The output is a word-for-word repeat of the listing below, free of images.
=== Section Start ===
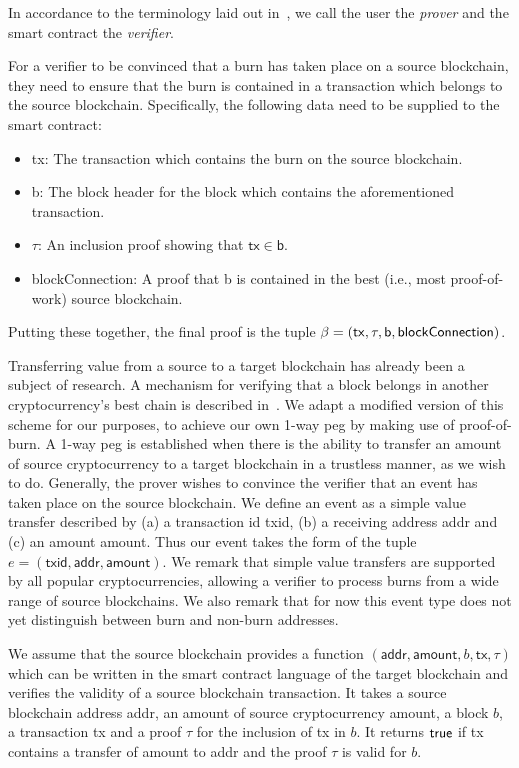 In accordance to the terminology laid out in~\cite{pow-sidechains}, we call the user the \emph{prover} and the smart contract the \emph{verifier}.

For a verifier to be convinced that a burn has taken place on a source blockchain, they need to ensure that the burn is contained in a transaction which belongs to the source blockchain. Specifically, the following data need to be supplied to the smart contract:

\begin{itemize}
  \item \textsf{tx}: The transaction which contains the burn on the source blockchain.
  \item \textsf{b}: The block header for the block which contains the aforementioned transaction.
  \item $\tau$: An inclusion proof showing that $\mathsf{tx} \in \mathsf{b}$.
  \item \textsf{blockConnection}: A proof that \textsf{b} is contained in the best (i.e., most proof-of-work) source blockchain.
\end{itemize}

Putting these together, the final proof is the tuple $\beta = \sf(tx, \tau, b, block\-Connection)$.

Transferring value from a source to a target blockchain has already been a subject of research. A mechanism for verifying that a block belongs in another cryptocurrency's best chain is described in~\cite{pow-sidechains}. We adapt a modified version of this scheme for our purposes, to achieve our own 1-way peg by making use of proof-of-burn. A 1-way peg is established when there is the ability to transfer an amount of source cryptocurrency to a target blockchain in a trustless manner, as we wish to do. Generally, the prover wishes to convince the verifier that an event has taken place on the source blockchain. We define an event as a simple value transfer described by (a) a transaction id \textsf{txid}, (b) a receiving address \textsf{addr} and (c) an amount \textsf{amount}. Thus our event takes the form of the tuple $e = (\textsf{txid}, \textsf{addr}, \textsf{amount})$. We remark that simple value transfers are supported by all popular cryptocurrencies, allowing a verifier to process burns from a wide range of source blockchains. We also remark that for now this event type does not yet distinguish between burn and non-burn addresses.

We assume that the source blockchain provides a function \verifytx$(\textsf{addr}, \textsf{amount}, b, \textsf{tx}, \tau)$ which can be written in the smart contract language of the target blockchain and verifies the validity of a source blockchain transaction. It takes a source blockchain address \textsf{addr}, an amount of source cryptocurrency \textsf{amount}, a block $b$, a transaction \textsf{tx} and a proof $\tau$ for the inclusion of \textsf{tx} in $b$. It returns $\mathsf{true}$ if \textsf{tx} contains a transfer of \textsf{amount} to \textsf{addr} and the proof $\tau$ is valid for $b$.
=== Section End ===
Result>
 In accordance to the terminology laid out in~\cite{pow-sidechains}, we call the user the \emph{prover} and the smart contract the \emph{verifier}.

For a verifier to be convinced that a burn has taken place on a source blockchain, they need to ensure that the burn is contained in a transaction which belongs to the source blockchain. Specifically, the following data need to be supplied to the smart contract:

\begin{itemize}
  \item \textsf{tx}: The transaction which contains the burn on the source blockchain.
  \item \textsf{b}: The block header for the block which contains the aforementioned transaction.
  \item $\tau$: An inclusion proof showing that $\mathsf{tx} \in \mathsf{b}$.
  \item \textsf{blockConnection}: A proof that \textsf{b} is contained in the best (i.e., most proof-of-work) source blockchain.
\end{itemize}

Putting these together, the final proof is the tuple $\beta = \sf(tx, \tau, b, block\-Connection)$.

Transferring value from a source to a target blockchain has already been a subject of research. A mechanism for verifying that a block belongs in another cryptocurrency's best chain is described in~\cite{pow-sidechains}. We adapt a modified version of this scheme for our purposes, to achieve our own 1-way peg by making use of proof-of-burn. A 1-way peg is established when there is the ability to transfer an amount of source cryptocurrency to a target blockchain in a trustless manner, as we wish to do. Generally, the prover wishes to convince the verifier that an event has taken place on the source blockchain. We define an event as a simple value transfer described by (a) a transaction id \textsf{txid}, (b) a receiving address \textsf{addr} and (c) an amount \textsf{amount}. Thus our event takes the form of the tuple $e = (\textsf{txid}, \textsf{addr}, \textsf{amount})$. We remark that simple value transfers are supported by all popular cryptocurrencies, allowing a verifier to process burns from a wide range of source blockchains. We also remark that for now this event type does not yet distinguish between burn and non-burn addresses.

We assume that the source blockchain provides a function \verifytx$(\textsf{addr}, \textsf{amount}, b, \textsf{tx}, \tau)$ which can be written in the smart contract language of the target blockchain and verifies the validity of a source blockchain transaction. It takes a source blockchain address \textsf{addr}, an amount of source cryptocurrency \textsf{amount}, a block $b$, a transaction \textsf{tx} and a proof $\tau$ for the inclusion of \textsf{tx} in $b$. It returns $\mathsf{true}$ if \textsf{tx} contains a transfer of \textsf{amount} to \textsf{addr} and the proof $\tau$ is valid for $b$.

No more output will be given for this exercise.